But the broader question of example sharing vs parameter sharing or something else exists beyond the details of this paper. Are there reasons to favor example sharing over other approaches.

4. I think the authors' view is valid, in that confusion between similar looking classes is definitely tolerable (usually). Though it might be statistically more significant, I would expect that it isn't functionally important to distinguish between classes that are visually very close. In any case object recognition doesn't have to be solved in one stage - a second layer of fine grained classification can always be used if it is really necessary to distinguish between a large van and a small bus.

5. However, on the point of sharing of entire instances, I agree with Aravindh that it would be better to share mid-level representations.
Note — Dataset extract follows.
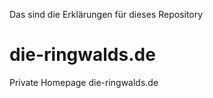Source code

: Das sind die Erklärungen für dieses Repository

# die-ringwalds.de
Private Homepage die-ringwalds.de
Sharing whole instances of object appearances doesn't seem to be really addressing the root of the problem and I believe it is somewhere in the middle levels that things start looking similar/dissimilar. Ideally if feature representations could be modeled into hierarchial layers (I have no clue how), maybe we might expect to see things like 'attributes' pop off at different levels. In that scenario, similar looking objects can share representations at the lower levels, but might start to diverge as we move up the hierarchy of feature representations.

6. Confusion between similar classes seems to be a failing of semantic categories. It really is absurd to attempt to train a computer to differentiate chairs from couches. First, people can't do this consistently. Second, what would be the use of such a system?

7. I think there is value in differentiating similar looking objects. If I confuse a wolf for a dog then things can go terribly wrong. If I confuse a snake for a rope then life is going to be much worse. I'm not arguing in favour of differentiating every noun from everything other noun but some discrimination is required for a real system.

8. @Aravindh - Getting confused between large dogs and wolves or suspicious looking ropes and snakes is something that happens even to humans sometimes. Our perception usually resolves this by being cautious and assuming the worst (not that snakes and wolves can hurt robots though), which translates into associating attributes like 'dangerous' or 'poisnonous'. This isn't really a problem of discriminative learning - it can be partially solved by resolving context and partially by associating a higher bias towards objects that are associated with critical attributes such as the ones mentioned above.

9. Whether we want to discriminate between similar categories is really a question of task. The distinction between sofa and armchair might be really important to a funiture-selling robot, whereas the difference between car and truck might not be as important.

10. I have feeling that their proposed system could be more useful if it is applied to the attribute learning in the paper we read previously. Transferring entire object images from similar categories seems less convincing to me, but if somehow we can transfer similar attributes from other categories, the attribute classifier might perform better and overall help the object recognition. I think this is more similar to the way how human infer things by their experiences.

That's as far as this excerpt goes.